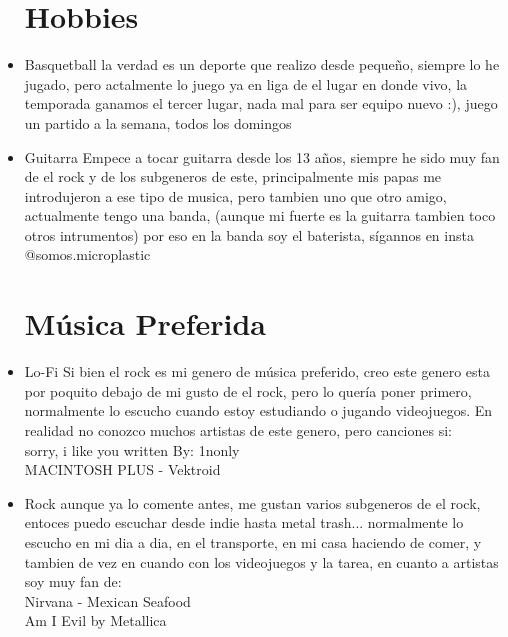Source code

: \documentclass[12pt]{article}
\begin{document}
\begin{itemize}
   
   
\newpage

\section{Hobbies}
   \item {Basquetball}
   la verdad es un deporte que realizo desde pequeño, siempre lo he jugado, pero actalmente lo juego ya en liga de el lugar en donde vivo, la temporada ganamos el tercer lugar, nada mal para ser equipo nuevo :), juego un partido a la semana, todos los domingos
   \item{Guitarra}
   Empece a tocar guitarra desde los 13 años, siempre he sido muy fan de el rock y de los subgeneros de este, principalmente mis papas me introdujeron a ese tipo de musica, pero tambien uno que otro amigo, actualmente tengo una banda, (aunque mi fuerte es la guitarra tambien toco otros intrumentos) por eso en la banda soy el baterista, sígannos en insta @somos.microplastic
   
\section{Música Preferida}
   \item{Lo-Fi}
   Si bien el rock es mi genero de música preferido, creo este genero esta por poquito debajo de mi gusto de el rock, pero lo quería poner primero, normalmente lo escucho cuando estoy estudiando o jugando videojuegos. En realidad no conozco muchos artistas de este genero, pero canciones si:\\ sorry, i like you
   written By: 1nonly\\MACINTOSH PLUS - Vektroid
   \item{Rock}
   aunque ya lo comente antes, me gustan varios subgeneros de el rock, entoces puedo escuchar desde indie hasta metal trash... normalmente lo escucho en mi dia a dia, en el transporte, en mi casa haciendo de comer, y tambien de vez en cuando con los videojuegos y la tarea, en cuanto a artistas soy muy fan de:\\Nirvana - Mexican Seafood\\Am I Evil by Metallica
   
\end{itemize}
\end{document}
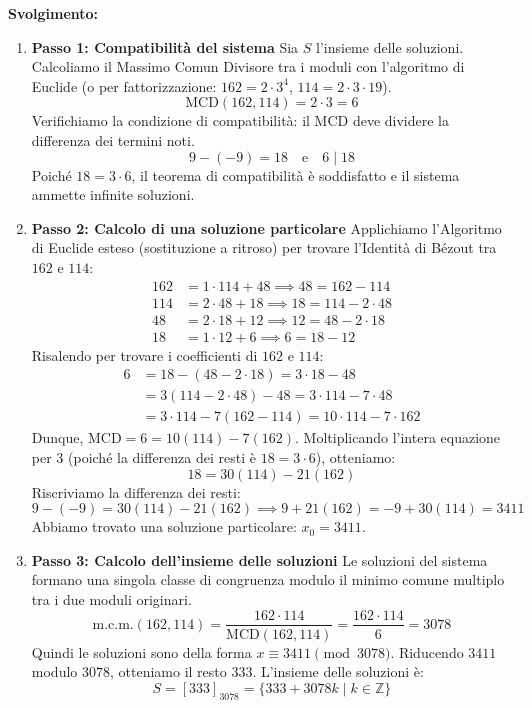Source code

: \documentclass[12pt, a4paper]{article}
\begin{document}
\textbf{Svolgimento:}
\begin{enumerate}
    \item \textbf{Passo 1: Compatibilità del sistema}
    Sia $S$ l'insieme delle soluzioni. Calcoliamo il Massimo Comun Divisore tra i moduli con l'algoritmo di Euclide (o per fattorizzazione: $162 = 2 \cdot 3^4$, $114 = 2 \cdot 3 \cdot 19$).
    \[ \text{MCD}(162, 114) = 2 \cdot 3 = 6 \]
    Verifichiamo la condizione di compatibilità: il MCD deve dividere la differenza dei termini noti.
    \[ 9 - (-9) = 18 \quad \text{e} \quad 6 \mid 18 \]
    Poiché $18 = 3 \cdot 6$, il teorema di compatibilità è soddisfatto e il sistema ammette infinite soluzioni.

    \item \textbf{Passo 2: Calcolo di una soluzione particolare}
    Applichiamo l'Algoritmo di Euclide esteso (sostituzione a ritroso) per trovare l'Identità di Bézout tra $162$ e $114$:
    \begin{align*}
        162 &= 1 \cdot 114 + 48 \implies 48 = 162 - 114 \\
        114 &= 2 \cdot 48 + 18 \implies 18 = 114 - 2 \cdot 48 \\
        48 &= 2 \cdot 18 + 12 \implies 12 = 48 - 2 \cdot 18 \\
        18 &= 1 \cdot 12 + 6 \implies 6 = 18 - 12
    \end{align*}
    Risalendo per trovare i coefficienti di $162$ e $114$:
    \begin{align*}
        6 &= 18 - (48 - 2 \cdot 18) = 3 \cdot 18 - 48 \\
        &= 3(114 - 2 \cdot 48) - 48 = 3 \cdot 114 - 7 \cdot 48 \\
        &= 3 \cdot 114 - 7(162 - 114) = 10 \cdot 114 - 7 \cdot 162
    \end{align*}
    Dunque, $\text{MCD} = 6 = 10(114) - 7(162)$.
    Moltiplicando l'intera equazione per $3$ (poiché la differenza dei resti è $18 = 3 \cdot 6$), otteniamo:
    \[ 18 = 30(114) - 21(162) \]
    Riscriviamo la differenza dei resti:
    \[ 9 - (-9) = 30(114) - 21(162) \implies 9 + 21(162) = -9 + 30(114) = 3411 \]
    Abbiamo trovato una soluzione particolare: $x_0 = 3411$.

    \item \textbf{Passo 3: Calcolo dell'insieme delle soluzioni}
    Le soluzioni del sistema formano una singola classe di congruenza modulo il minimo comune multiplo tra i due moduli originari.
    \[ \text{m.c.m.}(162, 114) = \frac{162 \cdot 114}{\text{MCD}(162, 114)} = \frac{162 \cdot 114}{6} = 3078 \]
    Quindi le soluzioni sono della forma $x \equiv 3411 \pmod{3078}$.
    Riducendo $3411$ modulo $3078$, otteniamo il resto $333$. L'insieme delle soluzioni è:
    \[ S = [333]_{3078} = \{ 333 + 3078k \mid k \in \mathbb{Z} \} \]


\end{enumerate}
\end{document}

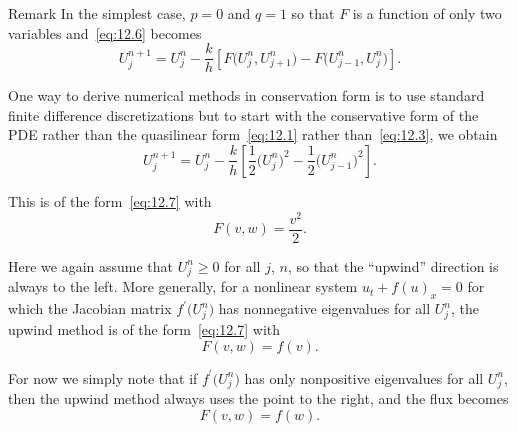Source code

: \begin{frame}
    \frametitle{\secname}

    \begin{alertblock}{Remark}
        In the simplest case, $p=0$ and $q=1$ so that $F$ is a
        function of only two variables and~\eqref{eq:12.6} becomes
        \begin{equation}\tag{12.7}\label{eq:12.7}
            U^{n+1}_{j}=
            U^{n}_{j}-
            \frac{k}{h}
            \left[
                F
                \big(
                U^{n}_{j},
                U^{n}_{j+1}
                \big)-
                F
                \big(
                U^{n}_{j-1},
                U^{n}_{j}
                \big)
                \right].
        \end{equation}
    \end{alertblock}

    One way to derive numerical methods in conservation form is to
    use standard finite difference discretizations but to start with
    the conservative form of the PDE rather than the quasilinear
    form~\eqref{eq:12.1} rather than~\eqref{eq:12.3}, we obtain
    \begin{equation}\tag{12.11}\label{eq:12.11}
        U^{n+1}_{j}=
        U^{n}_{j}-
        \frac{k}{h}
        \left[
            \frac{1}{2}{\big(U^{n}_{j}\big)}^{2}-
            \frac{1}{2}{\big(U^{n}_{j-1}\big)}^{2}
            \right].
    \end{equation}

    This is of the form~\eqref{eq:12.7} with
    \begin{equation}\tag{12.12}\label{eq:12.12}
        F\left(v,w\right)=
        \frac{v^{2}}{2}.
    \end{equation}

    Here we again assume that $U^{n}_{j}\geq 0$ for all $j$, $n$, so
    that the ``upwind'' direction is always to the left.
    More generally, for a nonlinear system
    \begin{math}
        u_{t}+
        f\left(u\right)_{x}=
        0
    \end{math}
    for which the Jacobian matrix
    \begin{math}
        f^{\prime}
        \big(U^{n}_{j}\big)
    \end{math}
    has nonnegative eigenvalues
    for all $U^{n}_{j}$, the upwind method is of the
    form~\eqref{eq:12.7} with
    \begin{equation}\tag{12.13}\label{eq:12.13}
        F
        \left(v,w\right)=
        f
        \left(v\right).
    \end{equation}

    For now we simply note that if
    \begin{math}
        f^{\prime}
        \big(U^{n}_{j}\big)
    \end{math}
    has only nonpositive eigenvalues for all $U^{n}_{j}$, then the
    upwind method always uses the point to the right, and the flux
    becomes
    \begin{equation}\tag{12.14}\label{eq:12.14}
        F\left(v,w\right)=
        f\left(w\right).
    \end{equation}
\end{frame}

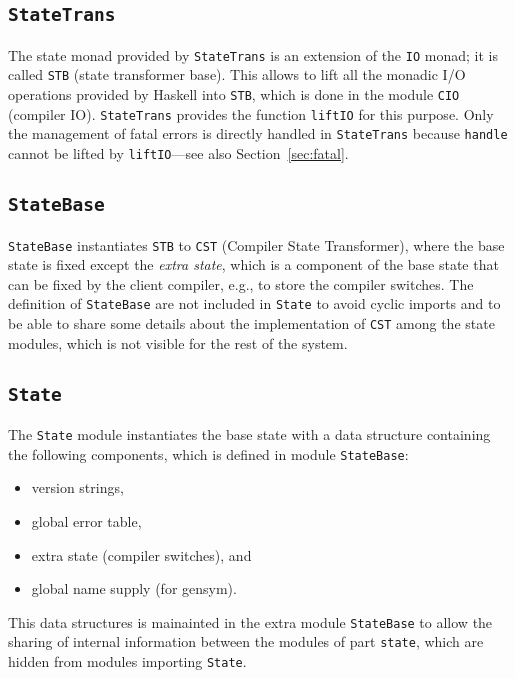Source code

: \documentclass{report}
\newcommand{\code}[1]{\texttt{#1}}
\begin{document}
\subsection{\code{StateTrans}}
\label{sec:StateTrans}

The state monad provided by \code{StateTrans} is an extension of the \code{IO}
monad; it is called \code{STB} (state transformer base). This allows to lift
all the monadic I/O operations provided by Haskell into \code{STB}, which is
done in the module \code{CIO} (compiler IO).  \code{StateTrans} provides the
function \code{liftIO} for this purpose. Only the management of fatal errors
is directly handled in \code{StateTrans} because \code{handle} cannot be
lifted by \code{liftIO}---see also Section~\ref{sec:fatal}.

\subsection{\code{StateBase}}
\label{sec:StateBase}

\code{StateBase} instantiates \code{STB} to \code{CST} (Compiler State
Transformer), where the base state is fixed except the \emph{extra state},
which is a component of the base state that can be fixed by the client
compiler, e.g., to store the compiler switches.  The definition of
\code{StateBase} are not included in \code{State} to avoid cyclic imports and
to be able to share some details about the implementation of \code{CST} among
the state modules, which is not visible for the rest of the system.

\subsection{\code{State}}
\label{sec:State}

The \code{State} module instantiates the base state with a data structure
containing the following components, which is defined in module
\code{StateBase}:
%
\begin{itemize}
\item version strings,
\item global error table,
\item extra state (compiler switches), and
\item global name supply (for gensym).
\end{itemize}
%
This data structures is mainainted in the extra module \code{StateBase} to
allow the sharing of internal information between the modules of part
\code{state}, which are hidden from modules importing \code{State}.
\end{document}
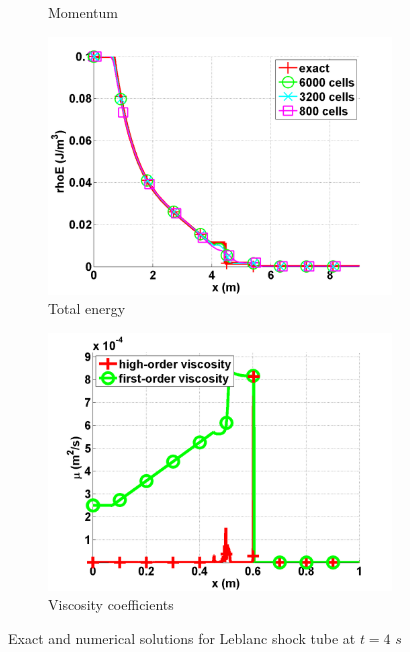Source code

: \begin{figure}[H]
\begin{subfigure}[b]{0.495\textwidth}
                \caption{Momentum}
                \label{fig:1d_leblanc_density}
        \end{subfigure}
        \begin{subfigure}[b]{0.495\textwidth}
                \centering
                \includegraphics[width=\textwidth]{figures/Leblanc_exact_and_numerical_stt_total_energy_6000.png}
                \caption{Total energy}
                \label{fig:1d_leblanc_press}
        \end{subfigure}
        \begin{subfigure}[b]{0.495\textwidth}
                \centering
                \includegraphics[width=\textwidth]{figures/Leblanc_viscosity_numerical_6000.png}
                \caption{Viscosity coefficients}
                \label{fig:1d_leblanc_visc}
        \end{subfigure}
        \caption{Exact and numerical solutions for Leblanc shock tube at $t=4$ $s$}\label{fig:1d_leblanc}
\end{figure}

★ ★ ★ ★

* **Problem statement**: Go through the records above and copy every line holding the word "subsection".

* **Reply to the exercise**:
\subsection{\code{StateTrans}}
\subsection{\code{StateBase}}
\subsection{\code{State}}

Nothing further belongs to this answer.